In 2015, Kenya had fewer than 60 graduate nurse anesthetists serving a population of over 47 million, far below what safe surgical care requires.
Safe Surgery & Anesthesia for Every Community
Building the surgical workforce and infrastructure to deliver timely, life-saving surgical and anesthesia care in Kenya’s hardest-to-reach counties.
ABOUT THE PROGRAMME
Closing three critical gaps in surgical care
The Safe Surgery and Anesthesia (SaSA) initiative strengthens Kenya’s ability to deliver timely, safe, and life-saving surgical and anesthesia care, with a focus on underserved and hard-to-reach counties.
Led by CPHD and supported by a coalition of national and international partners, the project addressed three critical system gaps: the shortage of anesthesia providers, poor surgical infrastructure, and weak coordination among clinical teams.
THE CHALLANGE
Preventable deaths from delayed and unsafe surgical care
A Critical Shortage of Anesthesia Providers
Inequitable Distribution Across Counties
95% of Kenya's counties had less than one anesthetist per 100,000 people, well below the recommended minimum of 4 per 100,000.
Unreliable Power in Surgical Facilities
Many facilities lacked reliable electricity, preventing safe delivery of anesthesia and newborn care.

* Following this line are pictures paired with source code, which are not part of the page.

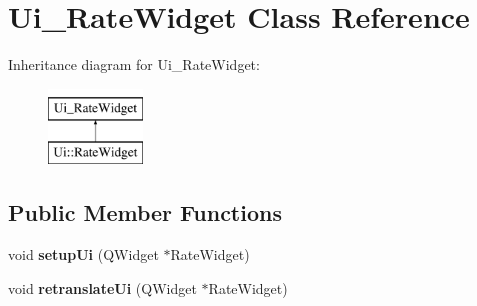 \hypertarget{classUi__RateWidget}{\section{Ui\-\_\-\-Rate\-Widget Class Reference}
\label{classUi__RateWidget}
}
Inheritance diagram for Ui\-\_\-\-Rate\-Widget\-:\begin{figure}[H]
\begin{center}
\leavevmode
\includegraphics[height=2.000000cm]{d9/de8/classUi__RateWidget}
\end{center}
\end{figure}
\subsection*{Public Member Functions}
\begin{DoxyCompactItemize}
\item 
\hypertarget{classUi__RateWidget_ac76a574972d8fb2689e34628ef3a656c}{void {\bfseries setup\-Ui} (Q\-Widget $\ast$Rate\-Widget)}\label{classUi__RateWidget_ac76a574972d8fb2689e34628ef3a656c}

\item 
\hypertarget{classUi__RateWidget_a0ce1bb96785f84bc0bedf499eb3c7fef}{void {\bfseries retranslate\-Ui} (Q\-Widget $\ast$Rate\-Widget)}\label{classUi__RateWidget_a0ce1bb96785f84bc0bedf499eb3c7fef}

\end{DoxyCompactItemize}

Essential equipment, monitors, oxygen concentrators, warmers could not function consistently.
Siloed Training, Weak Team Response
Emergency obstetric care requires coordinated teamwork, but providers were trained in silos with limited opportunity to rehearse emergency scenarios together.
OUR APPROACH
Three pillars to build a resilient surgical system
Infrastructure & Energy Systems
- Transformed two dormant operating theatres in Turkana County, at Katilu and Longiyani, into functional surgical sites
- Installed solar power systems to ensure reliable energy for safe surgery and newborn care in off-grid settings
- Renovated operating rooms with equipment compatible with off-grid energy systems
- Delivered refresher training for medical officers on basic obstetric surgery, including caesarean sections
Workforce Development
- Led the development and national rollout of Kenya's first public-sector Kenya Registered Nurse Anesthetist (KRNA) training programme
- Co-designed an 18-month curriculum with the Kenya Medical Training College
- Supported the first policy for specialist nurses, defining the scope of practice for nurse anesthetists
- Provided scholarships to 89 nurses, primarily from underserved counties, to ensure equitable distribution of providers
- Facilitated training-of-trainers, faculty mentorship, and academic infrastructure upgrades
Simulation-Based Education
- Established Kenya's first high-fidelity simulation lab in the public sector at Jaramogi Oginga Odinga Teaching and Referral Hospital
- Trained over 300 health workers to manage obstetric emergencies, postpartum hemorrhage, pre-eclampsia, high spinal block, and obstructed labour
- Integrated neonatal resuscitation and CPR training to strengthen emergency response as a team-based effort
KEY RESULTS
What Changed
From Turkana's newly powered theatres to a national cadre of nurse anesthetists SaSA has delivered measurable, lasting transformation.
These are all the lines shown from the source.